1

I have data that consists of an array of times, with 10 data points each second, and an array of intensity values corresponding to each time. So, for an example let's say that I have:

times = np.arange(0,100,0.1)
intensities = np.random.rand(len(times))

I want to see what the data will look like if I use a longer averaging time, so I want to create some bins, of, say 1 second, 5 seconds, and 10 seconds and average the intensity values in those new bins. What is the best way to do this in numpy? (Or other python package, but I'm assuming numpy/scipy has something for me.) I could use a for loop, but I'm hoping there is a better way. Thanks!

DanHickstein
  • 6,588
  • 13
  • 54
  • 90
  • 1
    If you're going to do anything other than trivial processing of these numbers, it's well worth your time to look at [pandas](http://pandas.pydata.org/pandas-docs/stable/api.html#standard-moving-window-functions), which is specifically designed for this problem domain – Mike Pennington Apr 11 '13 at 23:47
  • I'm generally fairly afraid of bears, but if these pandas are as well trained as you say they are, I'll be sure the enlist their help in the future. – DanHickstein Apr 12 '13 at 03:20

2 Answers2

7

You can calculate moving averages using convolve as mentioned on stackoverflow here.

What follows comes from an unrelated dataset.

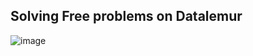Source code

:## Solving Free problems on Datalemur

![image](https://github.com/user-attachments/assets/cb917a64-8197-4922-8c7e-f58fa4585f51)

from pylab import plot, show
import numpy as np

times = np.arange(0,100,0.1)
intensities = np.random.rand(len(times))

def window(size):
    return np.ones(size)/float(size)

plot(times,intensities,'k.')
plot(times,np.convolve(intensities,window(10),'same'),'r')
plot(times,np.convolve(intensities,window(100),'same'),'b')
show()

enter image description here

Community
  • 1
  • 1
mtadd
  • 2,495
  • 15
  • 18
  • This is nice, and note that you can use any window besides a flat one (using a gaussian(size) for example instead of ones(size)). But be warned about the **edge effects**, which might not be so obvious in certain data. – askewchan Apr 12 '13 at 03:11
  • 1
    Thanks for the great solution! I used plot(times[::10],np.convolve(intensities,window(10),'same')[::10],'r') to simulate what it would look like if I was really only collecting one data point for every 10 data points that I was before. Thanks again! And yes, as asewchan mentions, there are edge effects with the convolution. You can use 'valid' instead of 'same' in the np.convolve, but then the array will no longer be the same size as the times array. – DanHickstein Apr 12 '13 at 04:05
4

You could reshape the data to group it into groups of 10, 50, or 100. Then call the mean(axis=-1) method to take the average over the last axis (the axis of size 10, 50, or 100):

With this setup:

In [10]: import numpy as np

In [11]: times = np.linspace(0,100,1000)

In [12]: intensities = np.random.rand(len(times))

Here is the means of every 10 values:

In [13]: intensities.reshape(-1,10).mean(axis=-1)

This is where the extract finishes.